EXERCISE REQUIREMENTS
Only the lines containing "HEAD" should appear in the answer, copied from the listing below.

================================

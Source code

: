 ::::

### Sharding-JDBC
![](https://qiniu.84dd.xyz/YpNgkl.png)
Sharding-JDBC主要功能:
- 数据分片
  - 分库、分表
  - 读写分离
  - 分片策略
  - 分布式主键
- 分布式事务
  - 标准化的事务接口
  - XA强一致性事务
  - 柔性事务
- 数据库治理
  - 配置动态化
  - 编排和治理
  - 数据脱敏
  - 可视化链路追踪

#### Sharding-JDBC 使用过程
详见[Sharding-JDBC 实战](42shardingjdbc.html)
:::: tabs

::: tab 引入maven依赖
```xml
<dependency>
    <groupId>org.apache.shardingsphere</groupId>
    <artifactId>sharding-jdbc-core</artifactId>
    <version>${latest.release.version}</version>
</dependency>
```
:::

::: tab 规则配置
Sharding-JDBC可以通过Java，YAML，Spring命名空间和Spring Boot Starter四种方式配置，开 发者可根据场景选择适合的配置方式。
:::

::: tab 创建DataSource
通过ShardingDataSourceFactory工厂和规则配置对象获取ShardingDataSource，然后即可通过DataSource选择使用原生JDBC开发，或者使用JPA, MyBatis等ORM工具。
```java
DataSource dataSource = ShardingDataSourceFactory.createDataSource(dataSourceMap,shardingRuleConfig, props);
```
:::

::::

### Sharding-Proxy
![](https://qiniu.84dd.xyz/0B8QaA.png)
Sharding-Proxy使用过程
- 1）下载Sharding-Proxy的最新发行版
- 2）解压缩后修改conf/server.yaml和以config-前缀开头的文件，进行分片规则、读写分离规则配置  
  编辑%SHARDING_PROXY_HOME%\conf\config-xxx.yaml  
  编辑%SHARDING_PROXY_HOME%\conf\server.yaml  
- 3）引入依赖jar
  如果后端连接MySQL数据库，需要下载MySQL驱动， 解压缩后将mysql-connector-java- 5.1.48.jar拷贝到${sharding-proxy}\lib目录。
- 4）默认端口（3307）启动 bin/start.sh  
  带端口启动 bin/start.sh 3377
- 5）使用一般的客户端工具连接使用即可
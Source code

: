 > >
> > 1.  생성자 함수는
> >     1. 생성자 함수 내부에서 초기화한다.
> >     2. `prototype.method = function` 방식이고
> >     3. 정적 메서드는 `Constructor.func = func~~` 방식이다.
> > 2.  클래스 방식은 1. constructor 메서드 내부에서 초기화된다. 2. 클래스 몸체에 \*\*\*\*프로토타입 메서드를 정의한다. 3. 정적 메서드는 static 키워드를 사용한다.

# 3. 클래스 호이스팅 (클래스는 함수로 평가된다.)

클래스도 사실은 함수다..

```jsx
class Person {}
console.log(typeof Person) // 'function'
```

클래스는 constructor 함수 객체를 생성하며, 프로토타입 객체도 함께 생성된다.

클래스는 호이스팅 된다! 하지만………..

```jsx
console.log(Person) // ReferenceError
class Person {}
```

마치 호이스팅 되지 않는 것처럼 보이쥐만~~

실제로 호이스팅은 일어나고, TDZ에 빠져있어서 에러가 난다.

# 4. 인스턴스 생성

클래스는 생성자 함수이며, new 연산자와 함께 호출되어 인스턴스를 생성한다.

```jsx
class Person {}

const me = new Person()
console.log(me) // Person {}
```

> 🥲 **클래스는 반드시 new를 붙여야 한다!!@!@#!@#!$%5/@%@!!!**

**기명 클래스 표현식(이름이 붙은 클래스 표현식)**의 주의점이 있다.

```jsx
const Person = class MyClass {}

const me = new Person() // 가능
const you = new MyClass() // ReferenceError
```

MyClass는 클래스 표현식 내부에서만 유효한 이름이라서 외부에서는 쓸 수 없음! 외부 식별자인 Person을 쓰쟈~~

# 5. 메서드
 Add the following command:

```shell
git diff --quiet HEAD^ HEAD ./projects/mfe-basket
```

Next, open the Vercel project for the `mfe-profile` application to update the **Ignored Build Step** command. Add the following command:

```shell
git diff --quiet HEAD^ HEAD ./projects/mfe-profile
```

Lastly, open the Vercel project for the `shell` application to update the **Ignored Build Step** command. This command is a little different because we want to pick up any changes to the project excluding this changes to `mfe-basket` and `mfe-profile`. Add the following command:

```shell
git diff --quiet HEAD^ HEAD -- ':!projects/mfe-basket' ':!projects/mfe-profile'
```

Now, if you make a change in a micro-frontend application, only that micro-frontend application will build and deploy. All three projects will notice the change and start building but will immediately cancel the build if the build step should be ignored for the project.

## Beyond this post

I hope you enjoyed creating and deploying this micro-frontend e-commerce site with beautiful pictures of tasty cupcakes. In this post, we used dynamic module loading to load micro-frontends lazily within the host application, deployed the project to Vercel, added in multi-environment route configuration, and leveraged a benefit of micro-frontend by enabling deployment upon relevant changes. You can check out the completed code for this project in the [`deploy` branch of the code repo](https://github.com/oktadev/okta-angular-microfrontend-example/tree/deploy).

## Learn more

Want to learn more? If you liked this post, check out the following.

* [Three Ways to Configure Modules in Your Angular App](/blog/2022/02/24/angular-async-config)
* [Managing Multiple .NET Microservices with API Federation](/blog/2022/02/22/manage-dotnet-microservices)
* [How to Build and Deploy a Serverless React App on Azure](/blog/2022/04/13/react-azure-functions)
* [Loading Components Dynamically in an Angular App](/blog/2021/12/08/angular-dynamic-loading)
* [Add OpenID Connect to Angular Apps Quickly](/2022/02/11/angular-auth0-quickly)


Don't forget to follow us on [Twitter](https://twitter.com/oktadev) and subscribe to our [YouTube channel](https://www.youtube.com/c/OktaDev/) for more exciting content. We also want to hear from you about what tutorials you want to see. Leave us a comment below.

================================

SOLUTION
git diff --quiet HEAD^ HEAD ./projects/mfe-basket
git diff --quiet HEAD^ HEAD ./projects/mfe-profile
git diff --quiet HEAD^ HEAD -- ':!projects/mfe-basket' ':!projects/mfe-profile'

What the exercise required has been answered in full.